Grant Award Details
- The overall goal of this project is to use marker hESC lines to define the cellular and functional phenotypes of human muscle stem cells as they differentiate along the muscle lineage and to determine the best source for transplant.
Grant Application Details
- Phenotypic Analysis of Human ES Cell-Derived Muscle Stem Cells
We study human muscle development, and are actively investigating potential cell-based therapies for the treatment of degenerative muscle diseases, such as muscle dystrophy.
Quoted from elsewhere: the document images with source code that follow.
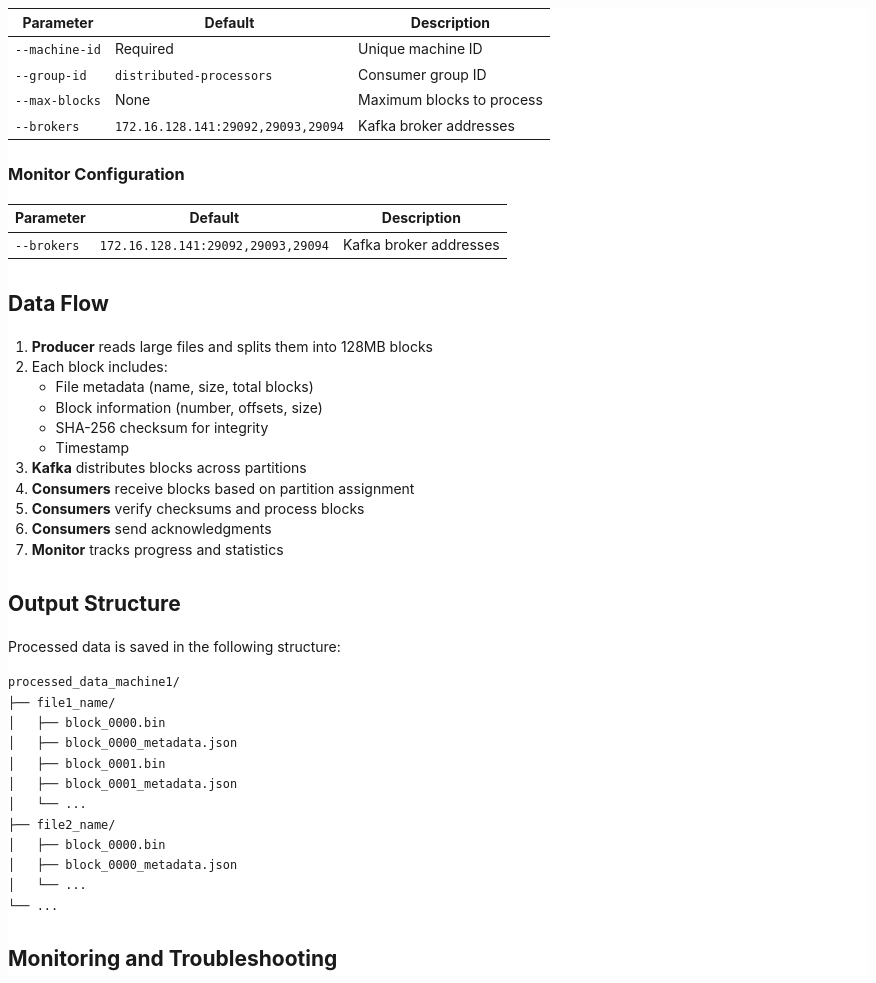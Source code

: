 | Parameter | Default | Description |
|-----------|---------|-------------|
| `--machine-id` | Required | Unique machine ID |
| `--group-id` | `distributed-processors` | Consumer group ID |
| `--max-blocks` | None | Maximum blocks to process |
| `--brokers` | `172.16.128.141:29092,29093,29094` | Kafka broker addresses |

### Monitor Configuration

| Parameter | Default | Description |
|-----------|---------|-------------|
| `--brokers` | `172.16.128.141:29092,29093,29094` | Kafka broker addresses |

## Data Flow

1. **Producer** reads large files and splits them into 128MB blocks
2. Each block includes:
   - File metadata (name, size, total blocks)
   - Block information (number, offsets, size)
   - SHA-256 checksum for integrity
   - Timestamp
3. **Kafka** distributes blocks across partitions
4. **Consumers** receive blocks based on partition assignment
5. **Consumers** verify checksums and process blocks
6. **Consumers** send acknowledgments
7. **Monitor** tracks progress and statistics

## Output Structure

Processed data is saved in the following structure:

```
processed_data_machine1/
├── file1_name/
│   ├── block_0000.bin
│   ├── block_0000_metadata.json
│   ├── block_0001.bin
│   ├── block_0001_metadata.json
│   └── ...
├── file2_name/
│   ├── block_0000.bin
│   ├── block_0000_metadata.json
│   └── ...
└── ...
```

## Monitoring and Troubleshooting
This project will define the pathway that muscle stem cells follow as they form new muscle, and identify which muscle stem cells are most useful for therapy. Our approach will be to examine human embryonic stem cells as they become muscle stem cells and mature muscle in culture, to define the stages of normal muscle development. We will then transplant these stem cells at various stages of development into the leg muscles of mice with muscular dystrophy, and study how these cells become new muscle tissue, how this impacts the animals’ ability to exercise, and the strength of the treated muscles. Our goal for this research is to fully understand the normal process of human muscle stem cell development, and to identify specific stem cells that provide therapeutic benefit when transplanted into dystrophic muscle.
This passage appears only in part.